[Saved entries]
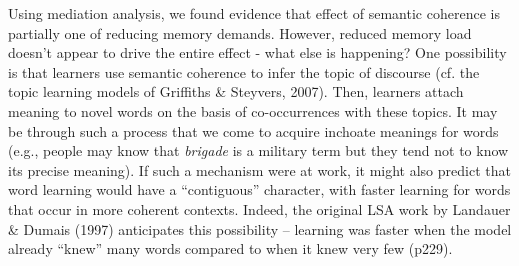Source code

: \documentclass[man,floatsintext]{apa6}
\begin{document}
Using mediation analysis, we found evidence that effect of semantic coherence is partially one of reducing memory demands. However, reduced memory load doesn't appear to drive the entire effect - what else is happening? One possibility is that learners use semantic coherence to infer the topic of discourse (cf. the topic learning models of Griffiths \& Steyvers, 2007). Then, learners attach meaning to novel words on the basis of co-occurrences with these topics. It may be through such a process that we come to acquire inchoate meanings for words (e.g., people may know that \emph{brigade} is a military term but they tend not to know its precise meaning). If such a mechanism were at work, it might also predict that word learning would have a ``contiguous'' character, with faster learning for words that occur in more coherent contexts. Indeed, the original LSA work by Landauer \& Dumais (1997) anticipates this possibility -- learning was faster when the model already ``knew'' many words compared to when it knew very few (p229).


\nocite{*}
\newpage


\end{document}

### Your task
Faithful copy, images left out: write out every line of data.

### Output for this exercise
Source code

: \documentclass[man,floatsintext]{apa6}
\begin{document}
Using mediation analysis, we found evidence that effect of semantic coherence is partially one of reducing memory demands. However, reduced memory load doesn't appear to drive the entire effect - what else is happening? One possibility is that learners use semantic coherence to infer the topic of discourse (cf. the topic learning models of Griffiths \& Steyvers, 2007). Then, learners attach meaning to novel words on the basis of co-occurrences with these topics. It may be through such a process that we come to acquire inchoate meanings for words (e.g., people may know that \emph{brigade} is a military term but they tend not to know its precise meaning). If such a mechanism were at work, it might also predict that word learning would have a ``contiguous'' character, with faster learning for words that occur in more coherent contexts. Indeed, the original LSA work by Landauer \& Dumais (1997) anticipates this possibility -- learning was faster when the model already ``knew'' many words compared to when it knew very few (p229).


\nocite{*}
\newpage


\end{document}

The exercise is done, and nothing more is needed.